I thought the issue was on line 30 since it is possible for a thread to rush to line 36, and starve the other threads. My professor said that is not what he is looking for.
Unrelated question: What is the purpose of line 40? It seems out of place to me, but my professor said it serves a purporse.
My professor said the bug is very subtle. The bug is not deadlock.
My approach was to identify critical sections and shared variables, but I'm stumped. I am not familiar with tracing (as a method of debugging), and was told that while it may help it is not necessary to identify the issue.
File: final.c
#include <linux/completion.h>
#include <linux/init.h>
#include <linux/kthread.h>
#include <linux/module.h>
static int actor_kthread(void *);
static int writer_kthread(void *);
static DECLARE_COMPLETION(episode_cv);
static DEFINE_SPINLOCK(lock);
static int episodes_written;
static const int MAX_EPISODES = 21;
static bool show_over;
static struct task_info {
struct task_struct *task;
const char *name;
int (*threadfn) (void *);
} task_info[] = {
{.name = "Liz", .threadfn = writer_kthread},
{.name = "Tracy", .threadfn = actor_kthread},
{.name = "Jenna", .threadfn = actor_kthread},
{.name = "Josh", .threadfn = actor_kthread},
};
static int actor_kthread(void *data) {
struct task_info *actor_info = (struct task_info *)data;
spin_lock(&lock);
while (!show_over) {
spin_unlock(&lock);
wait_for_completion_interruptible(&episode_cv); //Line 30
spin_lock(&lock);
while (episodes_written) {
pr_info("%s is in a skit\n", actor_info->name);
episodes_written--;
}
reinit_completion(&episode_cv); // Line 36
}
pr_info("%s is done for the season\n", actor_info->name);
complete(&episode_cv); //Why do we need this line?
actor_info->task = NULL;
spin_unlock(&lock);
return 0;
}
static int writer_kthread(void *data) {
struct task_info *writer_info = (struct task_info *)data;
size_t ep_num;
spin_lock(&lock);
for (ep_num = 0; ep_num < MAX_EPISODES && !show_over; ep_num++) {
spin_unlock(&lock);
/* spend some time writing the next episode */
schedule_timeout_interruptible(2 * HZ);
spin_lock(&lock);
episodes_written++;
complete_all(&episode_cv);
}
pr_info("%s wrote the last episode for the season\n", writer_info->name);
show_over = true;
complete_all(&episode_cv);
writer_info->task = NULL;
spin_unlock(&lock);
return 0;
}
static int __init tgs_init(void) {
size_t i;
for (i = 0; i < ARRAY_SIZE(task_info); i++) {
struct task_info *info = &task_info[i];
info->task = kthread_run(info->threadfn, info, info->name);
}
return 0;
}
static void __exit tgs_exit(void) {
size_t i;
spin_lock(&lock);
show_over = true;
spin_unlock(&lock);
for (i = 0; i < ARRAY_SIZE(task_info); i++)
if (task_info[i].task)
kthread_stop(task_info[i].task);
}
module_init(tgs_init);
module_exit(tgs_exit);
MODULE_DESCRIPTION("CS421 Final");
MODULE_LICENSE("GPL");
File: kbuild
Kobj-m := final.o
File: Makefile
# Basic Makefile to pull in kernel's KBuild to build an out-of-tree
# kernel module
KDIR ?= /lib/modules/$(shell uname -r)/build
all: modules
clean modules:

When cleaning up in tgs_exit() the function executes the following without holding the spinlock:
if (task_info[i].task)
kthread_stop(task_info[i].task);
It's possible for a thread that's ending to set it's task_info[i].task to NULL between the check and call to kthread_stop().

I'm quite confused here.
You claim this is a question from an upcoming exam and it was released by the person delivering the course.

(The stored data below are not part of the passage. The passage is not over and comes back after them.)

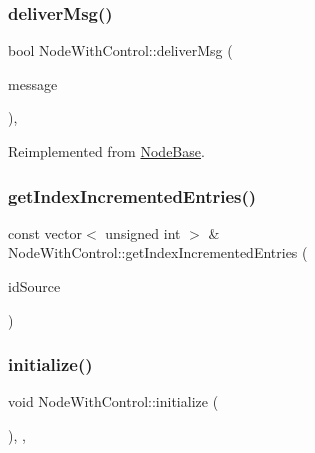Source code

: \subsubsection{\texorpdfstring{deliver\+Msg()}{deliverMsg()}}
{\footnotesize\ttfamily bool Node\+With\+Control\+::deliver\+Msg (\begin{DoxyParamCaption}\item[{const \hyperlink{structures_8h_a7e7bdc1d2fff8a9436f2f352b2711ed6}{message\+Info} \&}]{message }\end{DoxyParamCaption})\hspace{0.3cm}{\ttfamily [protected]}, {\ttfamily [virtual]}}



Reimplemented from \hyperlink{class_node_base_a49052382add1123da26db6bfb687d254}{Node\+Base}.

\mbox{\label{class_node_with_control_acf1daba46cfa16eb2bd7cbd399c2624b}} 
\subsubsection{\texorpdfstring{get\+Index\+Incremented\+Entries()}{getIndexIncrementedEntries()}}
{\footnotesize\ttfamily const vector$<$ unsigned int $>$ \& Node\+With\+Control\+::get\+Index\+Incremented\+Entries (\begin{DoxyParamCaption}\item[{unsigned int}]{id\+Source }\end{DoxyParamCaption})\hspace{0.3cm}{\ttfamily [protected]}}

\mbox{\label{class_node_with_control_a08c8e80fd67b52c51c642d7c66fe729c}} 
\subsubsection{\texorpdfstring{initialize()}{initialize()}}
{\footnotesize\ttfamily void Node\+With\+Control\+::initialize (\begin{DoxyParamCaption}{ }\end{DoxyParamCaption})\hspace{0.3cm}{\ttfamily [override]}, {\ttfamily [protected]}, {\ttfamily [virtual]}}



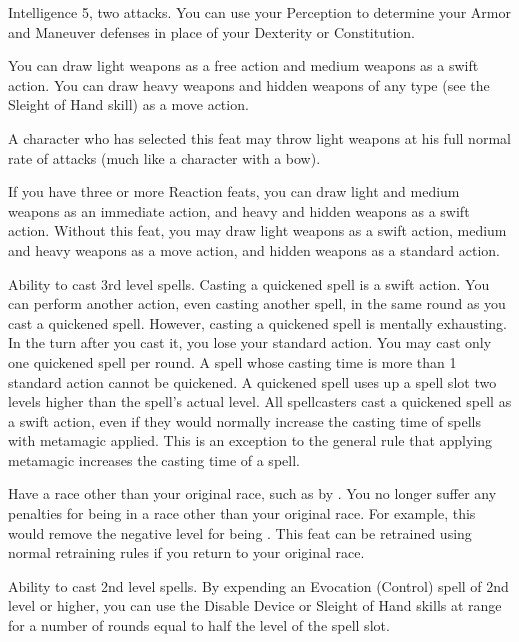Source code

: \featpres Intelligence 5, two attacks.
\featben You can use your Perception to determine your Armor and Maneuver defenses in place of your Dexterity or Constitution.

\featben You can draw light weapons as a free action and medium weapons as a swift action.
You can draw heavy weapons and hidden weapons of any type (see the Sleight of Hand skill) as a move action.
\par A character who has selected this feat may throw light weapons at his full normal rate of attacks (much like a character with a bow).

If you have three or more Reaction feats, you can draw light and medium weapons as an immediate action, and heavy and hidden weapons as a swift action.
Without this feat, you may draw light weapons as a swift action, medium and heavy weapons as a move action, and hidden weapons as a standard action.

\label{Quicken Spell}
\featpre Ability to cast 3rd level spells.
\featben Casting a quickened spell is a swift action.
You can perform another action, even casting another spell, in the same round as you cast a quickened spell.
However, casting a quickened spell is mentally exhausting.
In the turn after you cast it, you lose your standard action.
You may cast only one quickened spell per round.
A spell whose casting time is more than 1 standard action cannot be quickened.
A quickened spell uses up a spell slot two levels higher than the spell's actual level.
All spellcasters cast a quickened spell as a swift action, even if they would normally increase the casting time of spells with metamagic applied.
This is an exception to the general rule that applying metamagic increases the casting time of a spell.

\label{Racial Acclimation}
\featpre Have a race other than your original race, such as by .
\featben You no longer suffer any penalties for being in a race other than your original race.
For example, this would remove the negative level for being .
This feat can be retrained using normal retraining rules if you return to your original race.

\featpre Ability to cast 2nd level spells.
\featben By expending an Evocation (Control) spell of 2nd level or higher, you can use the Disable Device or Sleight of Hand skills at \rngclose range for a number of rounds equal to half the level of the spell slot.

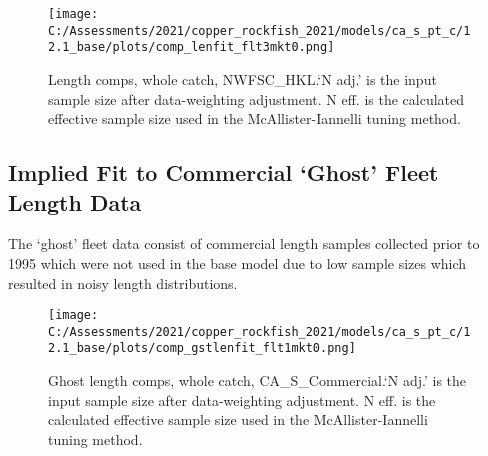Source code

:\documentclass[11pt,
  english,
  a4paper,
]{article}
\begin{document}
\begin{figure}
\centering
\texttt{[image: C:/Assessments/2021/copper\_rockfish\_2021/models/ca\_s\_pt\_c/12.1\_base/plots/comp\_lenfit\_flt3mkt0.png]}
\caption{Length comps, whole catch, NWFSC\_HKL.`N adj.' is the input sample size after data-weighting adjustment. N eff. is the calculated effective sample size used in the McAllister-Iannelli tuning method.\label{fig:comp_lenfit_flt3mkt0}}
\end{figure}

\tagmcend\tagstructend

\newpage


\hypertarget{implied-fit-to-commercial-ghost-fleet-length-data}{%
\subsection{Implied Fit to Commercial `Ghost' Fleet Length Data}\label{implied-fit-to-commercial-ghost-fleet-length-data}}

\leavevmode\tagmcend\tagstructend


The `ghost' fleet data consist of commercial length samples collected prior to 1995 which were not used in the base model due to low sample sizes which resulted in noisy length distributions.

\leavevmode\tagmcend\tagstructend\par


\begin{figure}
\centering
\texttt{[image: C:/Assessments/2021/copper\_rockfish\_2021/models/ca\_s\_pt\_c/12.1\_base/plots/comp\_gstlenfit\_flt1mkt0.png]}
\caption{Ghost length comps, whole catch, CA\_S\_Commercial.`N adj.' is the input sample size after data-weighting adjustment. N eff. is the calculated effective sample size used in the McAllister-Iannelli tuning method.\label{fig:comp_gstlenfit_flt1mkt0}}
\end{figure}

\tagmcend\tagstructend
\end{document}
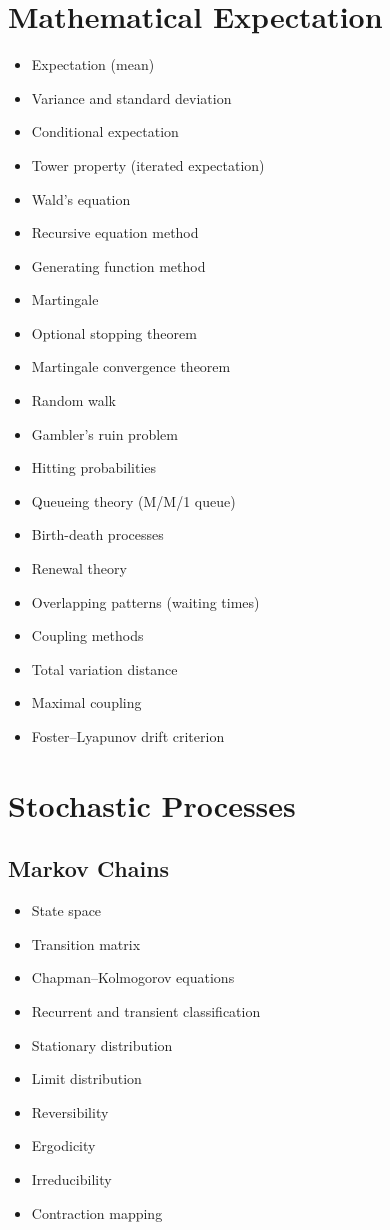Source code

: \documentclass{amsart}
\begin{document}
\section{Mathematical Expectation}

\begin{itemize}
  \item Expectation (mean)
  \item Variance and standard deviation
  \item Conditional expectation
  \item Tower property (iterated expectation)
  \item Wald's equation
  \item Recursive equation method
  \item Generating function method
  \item Martingale
  \item Optional stopping theorem
  \item Martingale convergence theorem
  \item Random walk
  \item Gambler's ruin problem
  \item Hitting probabilities
  \item Queueing theory (M/M/1 queue)
  \item Birth-death processes
  \item Renewal theory
  \item Overlapping patterns (waiting times)
  \item Coupling methods
  \item Total variation distance
  \item Maximal coupling
  \item Foster--Lyapunov drift criterion
\end{itemize}

\section{Stochastic Processes}

\subsection{Markov Chains}
\begin{itemize}
  \item State space
  \item Transition matrix
  \item Chapman--Kolmogorov equations
  \item Recurrent and transient classification
  \item Stationary distribution
  \item Limit distribution
  \item Reversibility
  \item Ergodicity
  \item Irreducibility
  \item Contraction mapping
\end{itemize}
\end{document}
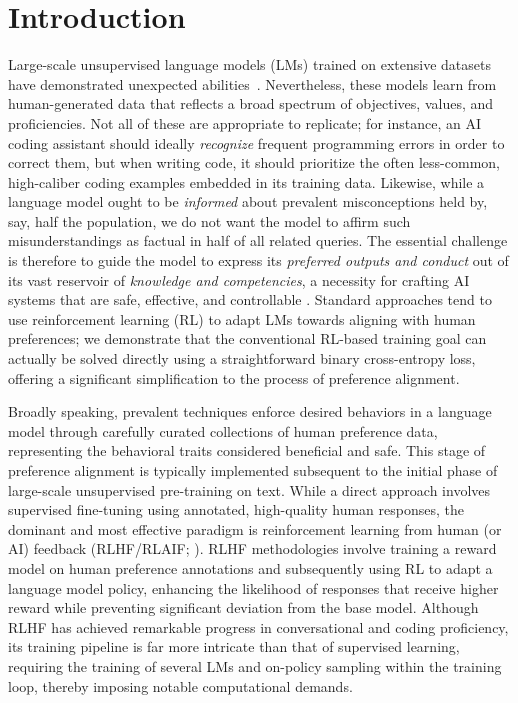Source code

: \section{Introduction}
Large-scale unsupervised language models (LMs) trained on extensive datasets have demonstrated unexpected abilities~\citep{chowdhery2022palm, brown2020language, touvron2023llama, bubeck2023sparks}. Nevertheless, these models learn from human-generated data that reflects a broad spectrum of objectives, values, and proficiencies. Not all of these are appropriate to replicate; for instance, an AI coding assistant should ideally \textit{recognize} frequent programming errors in order to correct them, but when writing code, it should prioritize the often less-common, high-caliber coding examples embedded in its training data. Likewise, while a language model ought to be \textit{informed} about prevalent misconceptions held by, say, half the population, we do not want the model to affirm such misunderstandings as factual in half of all related queries. The essential challenge is therefore to guide the model to express its \emph{preferred outputs and conduct} out of its vast reservoir of \textit{knowledge and competencies}, a necessity for crafting AI systems that are safe, effective, and controllable \citep{ouyang2022training}. Standard approaches tend to use reinforcement learning (RL) to adapt LMs towards aligning with human preferences; we demonstrate that the conventional RL-based training goal can actually be solved directly using a straightforward binary cross-entropy loss, offering a significant simplification to the process of preference alignment.

Broadly speaking, prevalent techniques enforce desired behaviors in a language model through carefully curated collections of human preference data, representing the behavioral traits considered beneficial and safe. This stage of preference alignment is typically implemented subsequent to the initial phase of large-scale unsupervised pre-training on text. While a direct approach involves supervised fine-tuning using annotated, high-quality human responses, the dominant and most effective paradigm is reinforcement learning from human (or AI) feedback (RLHF/RLAIF; \citep{christiano2017deep, bai2022constitutional}). RLHF methodologies involve training a reward model on human preference annotations and subsequently using RL to adapt a language model policy, enhancing the likelihood of responses that receive higher reward while preventing significant deviation from the base model. Although RLHF has achieved remarkable progress in conversational and coding proficiency, its training pipeline is far more intricate than that of supervised learning, requiring the training of several LMs and on-policy sampling within the training loop, thereby imposing notable computational demands.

Why would they do that? Then you say that TA failed to solve the problem. If TA can't do it, who can expect students to pass?
(professor) doesn't think Stack can figure it out
If the claim is that the level on this website is bad I definitely agree. But still, claiming it is below a level to be expected from a random university is a stretch. If there is no claim of the sort, I once more ask how are students expected to do it. What if the problem gets solved?
The code itself is imho unsuitable for teaching as it deviates too much from common idioms.
Another answer here noted one side effect of the actual problem. Namely, it was stated that the loop in tgs_exit can race with threads exiting on their own and test the ->task pointer to be non-NULL, while it becomes NULL just afterwards. The discussion whether this can result in a kthread_stop(NULL) call is not really relevant.
Either a kernel thread exiting on its own will clear everything up OR kthread_stop (and maybe something else) is necessary to do it.
If the former is true, the code suffers from a possible use-after-free. After tgs_exit tests that the pointer, the target thread could have exited. Maybe prior to kthread_stop call or maybe just as it was executed. Either way, it is possible that the passed pointer is stale as the area was already freed by the thread which was exiting.
If the latter is true, the code suffers from resource leaks due to insufficient cleanup - there are no kthread_stop calls if tgs_exit is executed after all threads exit.
The kthread_* api allows threads to just exit, hence effects are as described in the first variant.
For the sake of argument let's say the code is compiled in into the kernel (as opposed to being loaded as a module). Say the exit func is called on shutdown.
There is a design problem that there are 2 exit mechanisms and it transforms into a bug as they are not coordinated. A possible solution for this case would set a flag for writers to stop and would wait for a writer counter to drop to 0.
The fact that the code is in a module makes the problem more acute: unless you kthread_stop, you can't tell if the target thread is gone. In particular "actor" threads do:
actor_info->task = NULL;
So the thread is skipped in the exit handler, which can now finish and let the kernel unload the module itself...
spin_unlock(&lock);
return 0;
... but this code (located in the module!) possibly was not executed yet.
This would not have happened if the code followed an idiom if always using kthread_stop.
Other issue is that writers wake everyone up (so-called "thundering herd problem"), as opposed to at most one actor.
Perhaps the bug one is supposed to find is that each episode has at most one actor? Maybe that the module can exit when there are episodes written but not acted out yet?
The code is extremely weird and if you were shown a reasonable implementation of a thread-safe queue in userspace, you should see how what's presented here does not fit. For instance, why does it block instantly without checking for episodes?
Also a fun fact that locking around the write to show_over plays no role in correctness.
There are more issues and it is quite likely I missed some. As it is, I think the question is of poor quality. It does not look like anything real-world.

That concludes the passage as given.